##### PROVIDED INFORMATION
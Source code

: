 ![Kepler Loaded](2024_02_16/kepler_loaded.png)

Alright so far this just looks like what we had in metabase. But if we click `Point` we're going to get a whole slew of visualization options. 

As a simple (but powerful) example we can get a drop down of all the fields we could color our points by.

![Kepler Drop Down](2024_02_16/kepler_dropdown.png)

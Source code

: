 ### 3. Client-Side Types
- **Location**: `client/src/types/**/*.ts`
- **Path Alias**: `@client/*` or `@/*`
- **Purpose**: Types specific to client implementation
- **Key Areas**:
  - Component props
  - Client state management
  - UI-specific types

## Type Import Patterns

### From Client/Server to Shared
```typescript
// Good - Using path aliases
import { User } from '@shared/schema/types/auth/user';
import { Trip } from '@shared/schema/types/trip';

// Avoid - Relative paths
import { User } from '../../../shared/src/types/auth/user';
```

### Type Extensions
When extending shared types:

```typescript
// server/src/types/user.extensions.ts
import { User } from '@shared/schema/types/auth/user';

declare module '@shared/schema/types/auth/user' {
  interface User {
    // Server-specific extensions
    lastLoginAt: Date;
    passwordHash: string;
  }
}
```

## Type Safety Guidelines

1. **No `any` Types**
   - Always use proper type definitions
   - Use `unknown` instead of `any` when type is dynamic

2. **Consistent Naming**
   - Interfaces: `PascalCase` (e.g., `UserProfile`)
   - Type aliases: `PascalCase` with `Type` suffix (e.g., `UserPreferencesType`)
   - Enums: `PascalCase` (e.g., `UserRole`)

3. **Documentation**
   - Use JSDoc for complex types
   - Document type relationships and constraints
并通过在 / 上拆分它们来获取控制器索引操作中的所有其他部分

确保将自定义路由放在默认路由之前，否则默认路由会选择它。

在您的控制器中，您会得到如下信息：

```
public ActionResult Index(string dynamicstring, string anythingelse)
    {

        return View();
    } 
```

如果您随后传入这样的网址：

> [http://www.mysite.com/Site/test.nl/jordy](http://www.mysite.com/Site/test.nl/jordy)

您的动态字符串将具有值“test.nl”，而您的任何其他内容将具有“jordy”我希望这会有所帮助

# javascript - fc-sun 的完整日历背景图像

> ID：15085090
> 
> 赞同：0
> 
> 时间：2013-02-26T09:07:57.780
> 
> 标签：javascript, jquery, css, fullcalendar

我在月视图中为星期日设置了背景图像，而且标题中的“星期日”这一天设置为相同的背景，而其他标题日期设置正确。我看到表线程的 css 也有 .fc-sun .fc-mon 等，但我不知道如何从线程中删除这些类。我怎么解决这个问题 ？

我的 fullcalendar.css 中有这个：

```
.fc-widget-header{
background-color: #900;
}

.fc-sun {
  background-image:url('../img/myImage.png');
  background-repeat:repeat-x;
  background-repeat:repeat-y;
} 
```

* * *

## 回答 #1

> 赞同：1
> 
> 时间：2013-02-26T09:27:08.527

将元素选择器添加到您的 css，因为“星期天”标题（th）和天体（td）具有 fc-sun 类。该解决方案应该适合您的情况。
##########
PROMPT: All of the data shown above should be printed exactly as given.

RESPONSE:
Source code

: ![Kepler Loaded](2024_02_16/kepler_loaded.png)

Alright so far this just looks like what we had in metabase. But if we click `Point` we're going to get a whole slew of visualization options. 

As a simple (but powerful) example we can get a drop down of all the fields we could color our points by.

![Kepler Drop Down](2024_02_16/kepler_dropdown.png)

Source code

: ### 3. Client-Side Types
- **Location**: `client/src/types/**/*.ts`
- **Path Alias**: `@client/*` or `@/*`
- **Purpose**: Types specific to client implementation
- **Key Areas**:
  - Component props
  - Client state management
  - UI-specific types

## Type Import Patterns

### From Client/Server to Shared
```typescript
// Good - Using path aliases
import { User } from '@shared/schema/types/auth/user';
import { Trip } from '@shared/schema/types/trip';

// Avoid - Relative paths
import { User } from '../../../shared/src/types/auth/user';
```

### Type Extensions
When extending shared types:

```typescript
// server/src/types/user.extensions.ts
import { User } from '@shared/schema/types/auth/user';

declare module '@shared/schema/types/auth/user' {
  interface User {
    // Server-specific extensions
    lastLoginAt: Date;
    passwordHash: string;
  }
}
```

## Type Safety Guidelines

1. **No `any` Types**
   - Always use proper type definitions
   - Use `unknown` instead of `any` when type is dynamic

2. **Consistent Naming**
   - Interfaces: `PascalCase` (e.g., `UserProfile`)
   - Type aliases: `PascalCase` with `Type` suffix (e.g., `UserPreferencesType`)
   - Enums: `PascalCase` (e.g., `UserRole`)

3. **Documentation**
   - Use JSDoc for complex types
   - Document type relationships and constraints
并通过在 / 上拆分它们来获取控制器索引操作中的所有其他部分

确保将自定义路由放在默认路由之前，否则默认路由会选择它。

在您的控制器中，您会得到如下信息：

```
public ActionResult Index(string dynamicstring, string anythingelse)
    {

        return View();
    } 
```

如果您随后传入这样的网址：

> [http://www.mysite.com/Site/test.nl/jordy](http://www.mysite.com/Site/test.nl/jordy)

您的动态字符串将具有值“test.nl”，而您的任何其他内容将具有“jordy”我希望这会有所帮助

# javascript - fc-sun 的完整日历背景图像

> ID：15085090
> 
> 赞同：0
> 
> 时间：2013-02-26T09:07:57.780
> 
> 标签：javascript, jquery, css, fullcalendar

我在月视图中为星期日设置了背景图像，而且标题中的“星期日”这一天设置为相同的背景，而其他标题日期设置正确。我看到表线程的 css 也有 .fc-sun .fc-mon 等，但我不知道如何从线程中删除这些类。我怎么解决这个问题 ？

我的 fullcalendar.css 中有这个：

```
.fc-widget-header{
background-color: #900;
}

.fc-sun {
  background-image:url('../img/myImage.png');
  background-repeat:repeat-x;
  background-repeat:repeat-y;
} 
```

* * *

## 回答 #1

> 赞同：1
> 
> 时间：2013-02-26T09:27:08.527

将元素选择器添加到您的 css，因为“星期天”标题（th）和天体（td）具有 fc-sun 类。该解决方案应该适合您的情况。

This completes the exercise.